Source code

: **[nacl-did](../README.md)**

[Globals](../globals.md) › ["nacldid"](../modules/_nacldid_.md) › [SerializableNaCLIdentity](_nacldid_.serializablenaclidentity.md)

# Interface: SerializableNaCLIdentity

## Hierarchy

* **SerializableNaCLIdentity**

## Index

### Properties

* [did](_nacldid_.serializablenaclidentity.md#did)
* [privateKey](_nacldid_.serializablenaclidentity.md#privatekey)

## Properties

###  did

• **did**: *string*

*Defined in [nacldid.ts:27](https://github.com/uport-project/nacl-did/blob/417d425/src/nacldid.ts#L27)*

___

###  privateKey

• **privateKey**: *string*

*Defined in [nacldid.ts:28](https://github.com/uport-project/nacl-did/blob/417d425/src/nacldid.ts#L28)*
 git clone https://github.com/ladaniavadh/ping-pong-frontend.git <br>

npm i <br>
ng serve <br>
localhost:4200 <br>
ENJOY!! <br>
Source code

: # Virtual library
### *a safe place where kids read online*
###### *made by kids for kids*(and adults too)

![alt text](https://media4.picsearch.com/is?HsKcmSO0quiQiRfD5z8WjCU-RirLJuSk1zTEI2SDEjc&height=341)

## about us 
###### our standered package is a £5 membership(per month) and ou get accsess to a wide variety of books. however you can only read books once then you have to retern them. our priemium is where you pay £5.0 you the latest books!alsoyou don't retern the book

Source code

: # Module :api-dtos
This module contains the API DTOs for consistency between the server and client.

[What you should do]:
A precise copy of all the records is needed.

[Solution to the exercise]:
Source code

: **[nacl-did](../README.md)**

[Globals](../globals.md) › ["nacldid"](../modules/_nacldid_.md) › [SerializableNaCLIdentity](_nacldid_.serializablenaclidentity.md)

# Interface: SerializableNaCLIdentity

## Hierarchy

* **SerializableNaCLIdentity**

## Index

### Properties

* [did](_nacldid_.serializablenaclidentity.md#did)
* [privateKey](_nacldid_.serializablenaclidentity.md#privatekey)

## Properties

###  did

• **did**: *string*

*Defined in [nacldid.ts:27](https://github.com/uport-project/nacl-did/blob/417d425/src/nacldid.ts#L27)*

___

###  privateKey

• **privateKey**: *string*

*Defined in [nacldid.ts:28](https://github.com/uport-project/nacl-did/blob/417d425/src/nacldid.ts#L28)*
 git clone https://github.com/ladaniavadh/ping-pong-frontend.git <br>

npm i <br>
ng serve <br>
localhost:4200 <br>
ENJOY!! <br>
Source code

: # Virtual library
### *a safe place where kids read online*
###### *made by kids for kids*(and adults too)

![alt text](https://media4.picsearch.com/is?HsKcmSO0quiQiRfD5z8WjCU-RirLJuSk1zTEI2SDEjc&height=341)

## about us 
###### our standered package is a £5 membership(per month) and ou get accsess to a wide variety of books. however you can only read books once then you have to retern them. our priemium is where you pay £5.0 you the latest books!alsoyou don't retern the book

Source code

: # Module :api-dtos
This module contains the API DTOs for consistency between the server and client.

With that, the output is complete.